Recovering history

It is unfortunate that the August 11 speech has not been found, we have lost something immensely valuable.


Editorial September 04, 2013
India is handing over recordings of Quaid-e-Azam Muhammad Ali Jinnah's speeches with Radio India. PHOTO: EXPRESS/FILE

We have, over the decades, lost significant chunks of our history. Much of this has been caused by the deliberate attempts at distortion and tampering undertaken over the years by leaders in an attempt to serve their own purposes. The results have been a confused, uncertain society within which bigotry and ignorance have thrived. This, of course, has had disastrous consequences. We see them all around us today.

One of the jigsaw pieces we have lost from the large picture that should come together to form the historical background for our society is the speech made on August 11, 1947 by Mohammad Ali Jinnah to the Constituent Assembly of the nation that would come into formal being just a few days later. In that speech, the Quaid-e-Azam had laid out his vision for a state in which all citizens were equal regardless of their community, colour, caste or creed, and were free to worship at whatever place they chose. We have, of course, strayed very far from this line. To return to it, we would need to recover our history piece by piece — and this is in itself a difficult task.
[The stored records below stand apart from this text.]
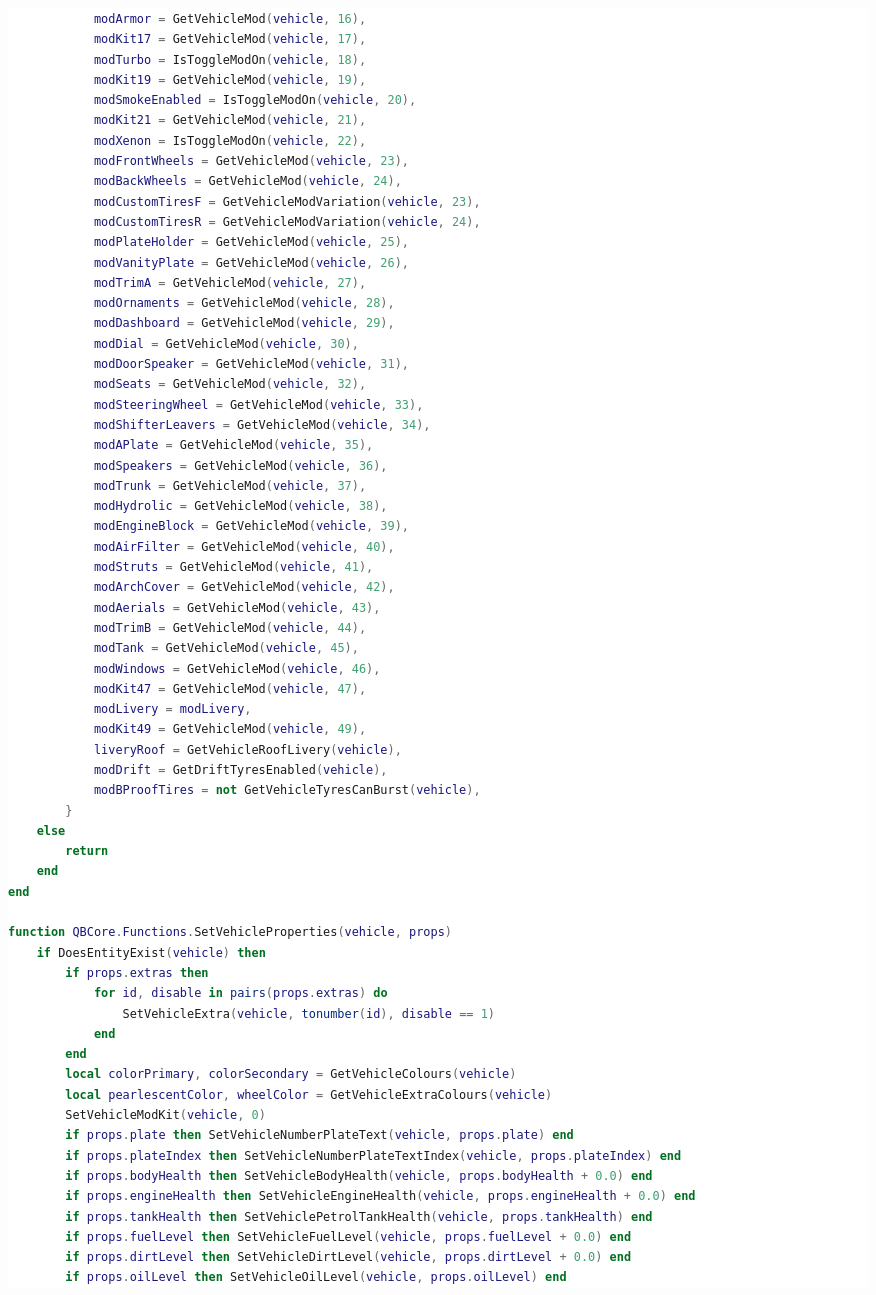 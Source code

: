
 ```lua
            modArmor = GetVehicleMod(vehicle, 16),
            modKit17 = GetVehicleMod(vehicle, 17),
            modTurbo = IsToggleModOn(vehicle, 18),
            modKit19 = GetVehicleMod(vehicle, 19),
            modSmokeEnabled = IsToggleModOn(vehicle, 20),
            modKit21 = GetVehicleMod(vehicle, 21),
            modXenon = IsToggleModOn(vehicle, 22),
            modFrontWheels = GetVehicleMod(vehicle, 23),
            modBackWheels = GetVehicleMod(vehicle, 24),
            modCustomTiresF = GetVehicleModVariation(vehicle, 23),
            modCustomTiresR = GetVehicleModVariation(vehicle, 24),
            modPlateHolder = GetVehicleMod(vehicle, 25),
            modVanityPlate = GetVehicleMod(vehicle, 26),
            modTrimA = GetVehicleMod(vehicle, 27),
            modOrnaments = GetVehicleMod(vehicle, 28),
            modDashboard = GetVehicleMod(vehicle, 29),
            modDial = GetVehicleMod(vehicle, 30),
            modDoorSpeaker = GetVehicleMod(vehicle, 31),
            modSeats = GetVehicleMod(vehicle, 32),
            modSteeringWheel = GetVehicleMod(vehicle, 33),
            modShifterLeavers = GetVehicleMod(vehicle, 34),
            modAPlate = GetVehicleMod(vehicle, 35),
            modSpeakers = GetVehicleMod(vehicle, 36),
            modTrunk = GetVehicleMod(vehicle, 37),
            modHydrolic = GetVehicleMod(vehicle, 38),
            modEngineBlock = GetVehicleMod(vehicle, 39),
            modAirFilter = GetVehicleMod(vehicle, 40),
            modStruts = GetVehicleMod(vehicle, 41),
            modArchCover = GetVehicleMod(vehicle, 42),
            modAerials = GetVehicleMod(vehicle, 43),
            modTrimB = GetVehicleMod(vehicle, 44),
            modTank = GetVehicleMod(vehicle, 45),
            modWindows = GetVehicleMod(vehicle, 46),
            modKit47 = GetVehicleMod(vehicle, 47),
            modLivery = modLivery,
            modKit49 = GetVehicleMod(vehicle, 49),
            liveryRoof = GetVehicleRoofLivery(vehicle),
			modDrift = GetDriftTyresEnabled(vehicle),
			modBProofTires = not GetVehicleTyresCanBurst(vehicle),
        }
    else
        return
    end
end

function QBCore.Functions.SetVehicleProperties(vehicle, props)
    if DoesEntityExist(vehicle) then
        if props.extras then
            for id, disable in pairs(props.extras) do
                SetVehicleExtra(vehicle, tonumber(id), disable == 1)
            end
        end
        local colorPrimary, colorSecondary = GetVehicleColours(vehicle)
        local pearlescentColor, wheelColor = GetVehicleExtraColours(vehicle)
        SetVehicleModKit(vehicle, 0)
        if props.plate then SetVehicleNumberPlateText(vehicle, props.plate) end
        if props.plateIndex then SetVehicleNumberPlateTextIndex(vehicle, props.plateIndex) end
        if props.bodyHealth then SetVehicleBodyHealth(vehicle, props.bodyHealth + 0.0) end
        if props.engineHealth then SetVehicleEngineHealth(vehicle, props.engineHealth + 0.0) end
        if props.tankHealth then SetVehiclePetrolTankHealth(vehicle, props.tankHealth) end
        if props.fuelLevel then SetVehicleFuelLevel(vehicle, props.fuelLevel + 0.0) end
        if props.dirtLevel then SetVehicleDirtLevel(vehicle, props.dirtLevel + 0.0) end
        if props.oilLevel then SetVehicleOilLevel(vehicle, props.oilLevel) end
```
Some of the problems involved have surfaced in the news that All India Radio (AIR) has agreed to hand over two recordings of speeches made by Mr Jinnah to the Pakistan Broadcasting Corporation (PBC). Both these speeches deliver a message of tolerance and we hope they will be used by the media at home: perhaps, the Quaid’s voice and words will have some impact. Sadly, no recording of the August 11 address has been found; AIR says it is not present in its archives. It is unfortunate that no effort was made before 2012, when the then director-general of the PBC wrote to his counterpart at AIR, requesting the August 11 speech, to retrieve this part of our history. It is unfortunate that it has not been found and we have lost something immensely valuable, quite possibly for good. We as a nation stand poorer because of this.

Published in The Express Tribune, September 5th, 2013.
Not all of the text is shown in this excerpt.